= ENTRIES SUPPLIED =
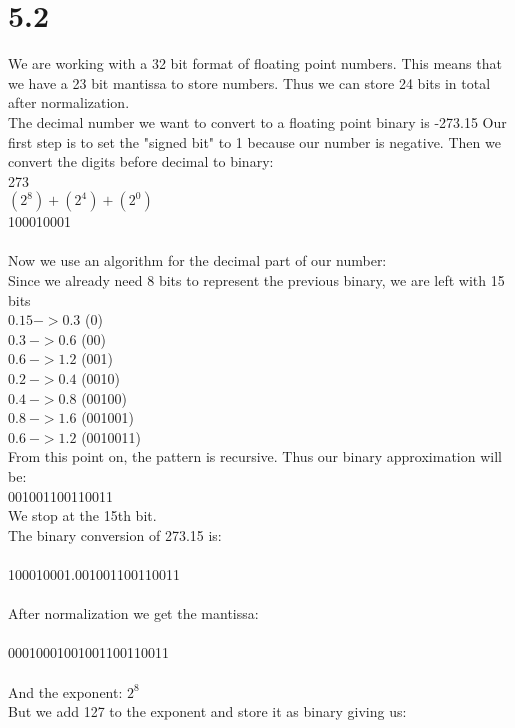 \documentclass{article}
\begin{document}
    \section{5.2}

    We are working with a 32 bit format of floating point numbers. This means that we have a 23 bit mantissa to store numbers.
    Thus we can store 24 bits in total after normalization.\\
    The decimal number we want to convert to a floating point binary is -273.15
    Our first step is to set the "signed bit" to 1 because our number is negative.
    Then we convert the digits before   decimal to binary:\\
    273\\
    $(2 ^ 8) + (2 ^ 4) + (2 ^ 0)$\\
    100010001\\
    \\
    Now we use an algorithm for the decimal part of our number:\\
    Since we already need 8 bits to represent the previous binary, we are left with 15 bits\\
    $0.15 -> 0.3$ (0)\\
    $0.3\  -> 0.6$ (00)\\
    $0.6\  -> 1.2$ (001)\\
    $0.2\ -> 0.4$ (0010)\\
    $0.4\  -> 0.8$ (00100)\\
    $0.8\  -> 1.6$ (001001)\\
    $0.6\  -> 1.2$ (0010011)\\
    From this point on, the pattern is recursive. Thus our binary approximation will be:\\
    001001100110011\\
    We stop at the 15th bit.\\
    The binary conversion of 273.15 is:\\
    \\
    100010001.001001100110011\\
    \\
    After normalization we get the mantissa:\\
    \\
    00010001001001100110011\\
    \\
    And the exponent: $2 ^ 8$\\
    But we add 127 to the exponent and store it as binary giving us:\\
\end{document}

= ABOUT THIS TASK =
All lines from the one with "But we add 127" through the final line above are to be quoted exactly; quote no other line.

= EXERCISE RESPONSE =
    But we add 127 to the exponent and store it as binary giving us:\\
\end{document}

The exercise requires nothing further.